Ele continua, enquanto eu gasto todos os lenços: “Eu sabia. Você tem um quadro evoluído de sinusite. Tem rinite alérgica e um pequeno desvio no septo nasal. Pare imediatamente de tomar café e refrigerante, comer pimenta, chocolate e frutas cítricas. Eu vou te curar dessa sinusite e vamos tratar sua rinite alérgica. Será um tratamento longo, a princípio de 90 dias”.

Preocupada com a história do desvio, pergunto a ele: “e o desvio do septo nasal, Dr., é grave?”. Ele me diz que cuidaremos do septo nasal depois e me dá uma bronca velada por não ter procurado um médico antes. Informo a ele: “Mas eu já fui pra otorrino diversas vezes na vida. Eu nunca tive um diagnóstico assim. Até já tive crise de sinusite há muitos anos e… “. Ele não perde tempo, me interrompe e volta a disparar a metralhadora verbal:

– Sabe qual é o problema? Esses médicos de hoje! Eles lidam com o paciente como se o paciente fosse um inimigo querendo destruir sua vida profissional, com um processo! Muitos são orientados por advogados, sabia? Aí os médicos passam exames e mais exames e querem simplesmente se livrar dos pacientes. Eles não dão diagnósticos. E aí acontece o que aconteceu com você. Ficam penando com sintomas simples de serem resolvidos. Um verdadeiro absurdo. Esse país não tem mais jeito mesmo. Tudo culpa das pessoas…

Ele continua resmungando, enquanto me entrega uma receita médica. Me orienta a tomar três medicamentos: um por cinco dias, o segundo por 60 dias, e o terceiro por 90 dias. Ele me diz que o tratamento será longo, que terei de passar uns dois ou três anos acompanhada por ele. Mas que depois do tratamento serei uma nova mocinha. Me diz para evitar ingerir lactose. Fico arrasada com essa informação e já resisto em segui-la. Chocolate, tudo bem, Mas lactose??? Ah, não.

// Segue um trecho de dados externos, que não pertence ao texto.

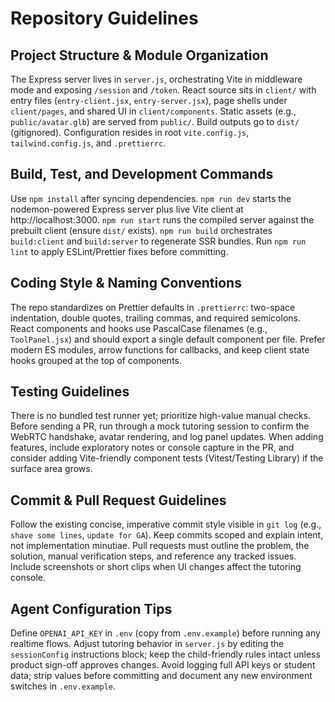﻿# Repository Guidelines

## Project Structure & Module Organization
The Express server lives in `server.js`, orchestrating Vite in middleware mode and exposing `/session` and `/token`. React source sits in `client/` with entry files (`entry-client.jsx`, `entry-server.jsx`), page shells under `client/pages`, and shared UI in `client/components`. Static assets (e.g., `public/avatar.glb`) are served from `public/`. Build outputs go to `dist/` (gitignored). Configuration resides in root `vite.config.js`, `tailwind.config.js`, and `.prettierrc`.

## Build, Test, and Development Commands
Use `npm install` after syncing dependencies. `npm run dev` starts the nodemon-powered Express server plus live Vite client at http://localhost:3000. `npm run start` runs the compiled server against the prebuilt client (ensure `dist/` exists). `npm run build` orchestrates `build:client` and `build:server` to regenerate SSR bundles. Run `npm run lint` to apply ESLint/Prettier fixes before committing.

## Coding Style & Naming Conventions
The repo standardizes on Prettier defaults in `.prettierrc`: two-space indentation, double quotes, trailing commas, and required semicolons. React components and hooks use PascalCase filenames (e.g., `ToolPanel.jsx`) and should export a single default component per file. Prefer modern ES modules, arrow functions for callbacks, and keep client state hooks grouped at the top of components.

## Testing Guidelines
There is no bundled test runner yet; prioritize high-value manual checks. Before sending a PR, run through a mock tutoring session to confirm the WebRTC handshake, avatar rendering, and log panel updates. When adding features, include exploratory notes or console capture in the PR, and consider adding Vite-friendly component tests (Vitest/Testing Library) if the surface area grows.

## Commit & Pull Request Guidelines
Follow the existing concise, imperative commit style visible in `git log` (e.g., `shave some lines`, `update for GA`). Keep commits scoped and explain intent, not implementation minutiae. Pull requests must outline the problem, the solution, manual verification steps, and reference any tracked issues. Include screenshots or short clips when UI changes affect the tutoring console.

## Agent Configuration Tips
Define `OPENAI_API_KEY` in `.env` (copy from `.env.example`) before running any realtime flows. Adjust tutoring behavior in `server.js` by editing the `sessionConfig` instructions block; keep the child-friendly rules intact unless product sign-off approves changes. Avoid logging full API keys or student data; strip values before committing and document any new environment switches in `.env.example`.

Ele me dá um outro papel e me diz que devo entregá-lo à recepcionista. Despede-se de mim rapidamente, me diz para voltar com 60 dias. Levanto, saio da sala e leio o papel. Lá tem dois itens descritos. O primeiro diz: laringoscopia e traqueoscopia. O segundo: corneto inferior cauterização linear. Chego em casa e pergunto ao Dr. Google o que significava cada um daqueles procedimentos. No final da consulta mais sem noção que tive na vida, saio ao menos com a sensação de que alguém finalmente tinha conseguido achar um diagnóstico pros sintomas que eu sentia há anos e que eu nem sabia que significava alguma coisa.

Quando saí da clínica, pensei a frase que deu nome a esse texto: “Era para ser só uma consulta com o otorrino”. Imaginei que entraria no consultório, sairia com exames a fazer, voltaria em alguns dias…  Não estava psicologicamente preparada para aquela sessão de horror. Não sei vai dar certo, mas saí animada para começar o tratamento e já pensando o que me espera daqui a 60 dias no nosso reencontro. Tentarei marcar novamente a terapeuta antes dele. Mas certamente o tema do meu encontro com ela será outro.